Thai Crunch Quinoa (Print Version)

# Ingredients:

→ Base

01 - 2 cups water
02 - 1 cup quinoa, washed and drained

→ Vegetables & Herbs

03 - 1/2 cup fresh cilantro, finely chopped
04 - 1 cup green onions, thinly sliced
05 - 1 cup shredded carrots
06 - 1 cup cucumber, cut into small pieces
07 - 1 cup red bell pepper, chopped into cubes

→ Toppings

08 - 1/4 cup sesame seeds
09 - 1/2 cup chopped peanuts

→ Dressing

10 - 1/4 cup soy sauce
11 - 2 tablespoons freshly squeezed lime juice
12 - 1 tablespoon honey
13 - 1 tablespoon sesame oil
14 - 1 teaspoon grated fresh ginger
15 - 1 clove garlic, chopped finely
16 - Sea salt and black pepper, as needed

# Instructions:

01 - Pour water and quinoa into a medium pot. Heat until boiling, then lower to a gentle simmer. Cover and leave it to cook on low for about 15 minutes until water’s gone and quinoa looks light. Let it cool once it’s done.
02 - Take your big bowl, and toss in the cooked quinoa, carrots, cucumber pieces, diced bell pepper, green onions, cilantro, peanuts, and sesame seeds.
03 - Mix the soy sauce, lime juice, honey, sesame oil, ginger, garlic, salt, and pepper in a tiny bowl.

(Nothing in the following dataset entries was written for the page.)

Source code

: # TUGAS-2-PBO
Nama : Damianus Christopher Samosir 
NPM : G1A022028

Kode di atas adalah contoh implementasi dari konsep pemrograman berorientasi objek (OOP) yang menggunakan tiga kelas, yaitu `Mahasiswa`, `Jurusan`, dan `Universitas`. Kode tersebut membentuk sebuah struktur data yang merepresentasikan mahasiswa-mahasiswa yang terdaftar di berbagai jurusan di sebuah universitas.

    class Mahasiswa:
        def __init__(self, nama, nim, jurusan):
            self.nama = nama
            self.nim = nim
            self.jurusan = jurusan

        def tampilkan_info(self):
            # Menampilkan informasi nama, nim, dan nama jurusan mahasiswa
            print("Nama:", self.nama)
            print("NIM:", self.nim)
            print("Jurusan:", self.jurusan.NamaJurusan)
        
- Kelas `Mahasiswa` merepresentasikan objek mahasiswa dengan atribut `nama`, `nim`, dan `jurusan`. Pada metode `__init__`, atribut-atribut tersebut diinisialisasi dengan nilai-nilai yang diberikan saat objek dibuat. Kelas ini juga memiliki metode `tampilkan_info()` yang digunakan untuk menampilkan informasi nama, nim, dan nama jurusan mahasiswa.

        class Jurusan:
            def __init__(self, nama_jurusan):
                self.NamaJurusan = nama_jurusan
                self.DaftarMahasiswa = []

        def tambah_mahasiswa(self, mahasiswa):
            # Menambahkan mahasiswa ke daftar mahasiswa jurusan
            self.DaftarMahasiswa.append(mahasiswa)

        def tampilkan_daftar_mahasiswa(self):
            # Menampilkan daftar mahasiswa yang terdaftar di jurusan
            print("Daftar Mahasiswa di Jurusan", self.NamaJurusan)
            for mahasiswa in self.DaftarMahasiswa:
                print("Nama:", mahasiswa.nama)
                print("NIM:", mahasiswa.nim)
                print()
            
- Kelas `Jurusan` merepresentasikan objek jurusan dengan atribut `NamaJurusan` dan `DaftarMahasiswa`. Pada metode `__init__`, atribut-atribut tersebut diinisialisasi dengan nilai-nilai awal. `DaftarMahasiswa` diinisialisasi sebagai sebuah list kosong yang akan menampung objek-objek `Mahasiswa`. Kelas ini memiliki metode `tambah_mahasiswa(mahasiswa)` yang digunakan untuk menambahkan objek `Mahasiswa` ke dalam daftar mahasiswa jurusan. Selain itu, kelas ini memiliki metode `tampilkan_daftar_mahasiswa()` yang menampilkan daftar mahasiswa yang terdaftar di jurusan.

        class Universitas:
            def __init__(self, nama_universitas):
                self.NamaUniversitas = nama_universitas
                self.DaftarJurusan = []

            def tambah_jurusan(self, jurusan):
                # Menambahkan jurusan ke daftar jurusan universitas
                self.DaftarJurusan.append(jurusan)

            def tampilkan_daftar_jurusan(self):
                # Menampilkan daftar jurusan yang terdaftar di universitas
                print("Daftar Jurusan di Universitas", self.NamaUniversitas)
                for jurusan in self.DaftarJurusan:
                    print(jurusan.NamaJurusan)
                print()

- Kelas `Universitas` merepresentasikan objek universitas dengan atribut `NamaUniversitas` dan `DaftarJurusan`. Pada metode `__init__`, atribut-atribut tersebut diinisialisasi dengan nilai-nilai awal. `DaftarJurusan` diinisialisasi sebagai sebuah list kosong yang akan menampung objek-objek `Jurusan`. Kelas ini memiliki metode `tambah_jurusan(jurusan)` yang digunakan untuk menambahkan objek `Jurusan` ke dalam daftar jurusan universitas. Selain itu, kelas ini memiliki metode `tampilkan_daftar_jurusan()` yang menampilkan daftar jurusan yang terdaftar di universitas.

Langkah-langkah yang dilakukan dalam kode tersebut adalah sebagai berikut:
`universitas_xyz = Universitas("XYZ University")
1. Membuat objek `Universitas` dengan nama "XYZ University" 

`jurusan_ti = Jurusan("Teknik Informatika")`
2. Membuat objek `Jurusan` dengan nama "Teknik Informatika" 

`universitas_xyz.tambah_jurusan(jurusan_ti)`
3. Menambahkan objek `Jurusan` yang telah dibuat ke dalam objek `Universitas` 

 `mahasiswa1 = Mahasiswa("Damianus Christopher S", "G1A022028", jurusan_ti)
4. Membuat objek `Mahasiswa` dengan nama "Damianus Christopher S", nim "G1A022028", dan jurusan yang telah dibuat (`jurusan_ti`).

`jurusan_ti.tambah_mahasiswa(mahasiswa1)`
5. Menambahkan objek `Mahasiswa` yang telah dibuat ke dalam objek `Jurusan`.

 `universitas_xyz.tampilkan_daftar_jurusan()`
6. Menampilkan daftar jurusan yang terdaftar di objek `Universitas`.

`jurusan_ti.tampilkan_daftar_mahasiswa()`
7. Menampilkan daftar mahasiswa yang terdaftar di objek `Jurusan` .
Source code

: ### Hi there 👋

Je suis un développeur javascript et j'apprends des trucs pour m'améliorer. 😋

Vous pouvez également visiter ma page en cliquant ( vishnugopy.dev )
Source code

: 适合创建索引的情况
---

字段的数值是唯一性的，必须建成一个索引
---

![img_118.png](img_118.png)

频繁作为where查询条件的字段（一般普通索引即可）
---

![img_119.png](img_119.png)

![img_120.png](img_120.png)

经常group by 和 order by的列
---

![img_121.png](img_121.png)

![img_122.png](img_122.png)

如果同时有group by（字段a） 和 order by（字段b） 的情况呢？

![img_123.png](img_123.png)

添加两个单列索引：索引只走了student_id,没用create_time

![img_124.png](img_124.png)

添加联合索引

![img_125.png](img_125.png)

Give it a good whisking until smooth.
04 - Drizzle the dressing over the salad and gently toss everything together so it’s coated nicely.
05 - Pop the salad into the fridge for at least half an hour so the flavors can soak in. Serve cool or let it sit at room temp.

# Notes:

01 - For the best flavor, pre-cook the quinoa and let it fully cool down before putting the salad together.
02 - It stays fresh for up to 3 days when kept in the fridge.